▶ Exercise directions: In the records below, find the line containing "Xem chỉ số phòng trên biểu đồ" and restate it and all lines after it exactly, through the last line.

─── Dataset entries

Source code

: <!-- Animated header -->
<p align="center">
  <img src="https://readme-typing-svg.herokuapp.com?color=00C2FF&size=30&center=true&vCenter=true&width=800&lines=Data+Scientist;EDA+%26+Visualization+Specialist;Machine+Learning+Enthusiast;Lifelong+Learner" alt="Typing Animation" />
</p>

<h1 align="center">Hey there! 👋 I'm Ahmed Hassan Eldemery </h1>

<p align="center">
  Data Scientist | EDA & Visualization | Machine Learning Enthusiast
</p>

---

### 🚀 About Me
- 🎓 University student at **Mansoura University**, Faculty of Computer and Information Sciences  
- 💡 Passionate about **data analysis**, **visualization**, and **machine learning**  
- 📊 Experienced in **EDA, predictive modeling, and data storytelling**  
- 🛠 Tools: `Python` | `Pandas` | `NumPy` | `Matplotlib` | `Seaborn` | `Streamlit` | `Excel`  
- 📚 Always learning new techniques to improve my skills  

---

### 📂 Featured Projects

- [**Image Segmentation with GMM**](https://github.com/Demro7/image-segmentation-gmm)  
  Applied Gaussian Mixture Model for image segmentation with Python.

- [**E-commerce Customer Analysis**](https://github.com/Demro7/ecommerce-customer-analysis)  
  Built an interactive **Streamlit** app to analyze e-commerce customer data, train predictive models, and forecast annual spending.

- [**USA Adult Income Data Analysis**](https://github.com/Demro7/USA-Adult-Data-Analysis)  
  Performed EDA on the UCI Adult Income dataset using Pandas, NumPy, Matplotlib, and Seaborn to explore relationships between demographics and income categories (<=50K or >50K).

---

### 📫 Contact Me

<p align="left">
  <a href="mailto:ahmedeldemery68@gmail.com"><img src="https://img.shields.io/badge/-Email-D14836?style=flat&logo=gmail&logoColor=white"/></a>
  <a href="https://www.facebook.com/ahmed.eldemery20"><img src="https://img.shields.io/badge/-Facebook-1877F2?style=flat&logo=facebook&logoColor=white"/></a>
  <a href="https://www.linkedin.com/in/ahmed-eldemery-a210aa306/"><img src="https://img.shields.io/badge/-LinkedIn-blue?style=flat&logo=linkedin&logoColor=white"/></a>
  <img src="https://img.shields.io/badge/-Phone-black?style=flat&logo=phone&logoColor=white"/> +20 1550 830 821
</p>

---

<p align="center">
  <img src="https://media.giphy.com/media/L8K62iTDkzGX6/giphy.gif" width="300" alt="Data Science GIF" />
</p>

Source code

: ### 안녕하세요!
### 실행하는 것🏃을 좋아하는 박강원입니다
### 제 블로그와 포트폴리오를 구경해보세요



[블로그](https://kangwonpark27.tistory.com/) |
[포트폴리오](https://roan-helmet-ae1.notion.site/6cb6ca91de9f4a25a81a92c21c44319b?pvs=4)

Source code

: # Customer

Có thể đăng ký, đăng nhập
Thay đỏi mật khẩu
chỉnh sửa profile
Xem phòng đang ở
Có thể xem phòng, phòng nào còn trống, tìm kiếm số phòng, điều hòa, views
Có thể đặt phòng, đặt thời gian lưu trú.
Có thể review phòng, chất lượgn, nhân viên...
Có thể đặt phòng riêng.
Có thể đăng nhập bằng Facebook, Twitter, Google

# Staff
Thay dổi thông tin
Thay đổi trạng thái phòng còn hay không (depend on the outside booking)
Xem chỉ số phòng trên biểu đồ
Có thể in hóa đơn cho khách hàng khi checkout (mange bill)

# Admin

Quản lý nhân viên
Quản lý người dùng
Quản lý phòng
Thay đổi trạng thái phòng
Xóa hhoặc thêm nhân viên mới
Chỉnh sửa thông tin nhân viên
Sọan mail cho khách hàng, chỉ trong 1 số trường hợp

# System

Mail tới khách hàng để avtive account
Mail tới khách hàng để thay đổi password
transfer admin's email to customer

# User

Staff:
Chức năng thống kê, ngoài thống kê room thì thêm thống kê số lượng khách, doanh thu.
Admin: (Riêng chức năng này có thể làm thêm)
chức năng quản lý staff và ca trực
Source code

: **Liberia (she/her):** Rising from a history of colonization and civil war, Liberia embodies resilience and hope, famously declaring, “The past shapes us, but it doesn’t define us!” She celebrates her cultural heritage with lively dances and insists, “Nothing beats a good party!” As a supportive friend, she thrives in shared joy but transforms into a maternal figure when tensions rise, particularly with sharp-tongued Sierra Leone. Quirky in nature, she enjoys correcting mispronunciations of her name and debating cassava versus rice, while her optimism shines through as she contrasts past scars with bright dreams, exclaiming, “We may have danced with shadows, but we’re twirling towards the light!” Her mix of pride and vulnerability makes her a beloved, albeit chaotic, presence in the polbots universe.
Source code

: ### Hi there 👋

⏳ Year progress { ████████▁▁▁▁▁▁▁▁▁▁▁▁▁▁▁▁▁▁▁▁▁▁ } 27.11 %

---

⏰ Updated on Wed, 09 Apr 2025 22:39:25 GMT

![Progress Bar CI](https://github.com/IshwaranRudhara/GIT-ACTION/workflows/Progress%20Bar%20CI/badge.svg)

──────

▶ Answer to this exercise:
Xem chỉ số phòng trên biểu đồ
Có thể in hóa đơn cho khách hàng khi checkout (mange bill)

# Admin

Quản lý nhân viên
Quản lý người dùng
Quản lý phòng
Thay đổi trạng thái phòng
Xóa hhoặc thêm nhân viên mới
Chỉnh sửa thông tin nhân viên
Sọan mail cho khách hàng, chỉ trong 1 số trường hợp

# System

Mail tới khách hàng để avtive account
Mail tới khách hàng để thay đổi password
transfer admin's email to customer

# User

Staff:
Chức năng thống kê, ngoài thống kê room thì thêm thống kê số lượng khách, doanh thu.
Admin: (Riêng chức năng này có thể làm thêm)
chức năng quản lý staff và ca trực
Source code

: **Liberia (she/her):** Rising from a history of colonization and civil war, Liberia embodies resilience and hope, famously declaring, “The past shapes us, but it doesn’t define us!” She celebrates her cultural heritage with lively dances and insists, “Nothing beats a good party!” As a supportive friend, she thrives in shared joy but transforms into a maternal figure when tensions rise, particularly with sharp-tongued Sierra Leone. Quirky in nature, she enjoys correcting mispronunciations of her name and debating cassava versus rice, while her optimism shines through as she contrasts past scars with bright dreams, exclaiming, “We may have danced with shadows, but we’re twirling towards the light!” Her mix of pride and vulnerability makes her a beloved, albeit chaotic, presence in the polbots universe.
Source code

: ### Hi there 👋

⏳ Year progress { ████████▁▁▁▁▁▁▁▁▁▁▁▁▁▁▁▁▁▁▁▁▁▁ } 27.11 %

---

⏰ Updated on Wed, 09 Apr 2025 22:39:25 GMT

![Progress Bar CI](https://github.com/IshwaranRudhara/GIT-ACTION/workflows/Progress%20Bar%20CI/badge.svg)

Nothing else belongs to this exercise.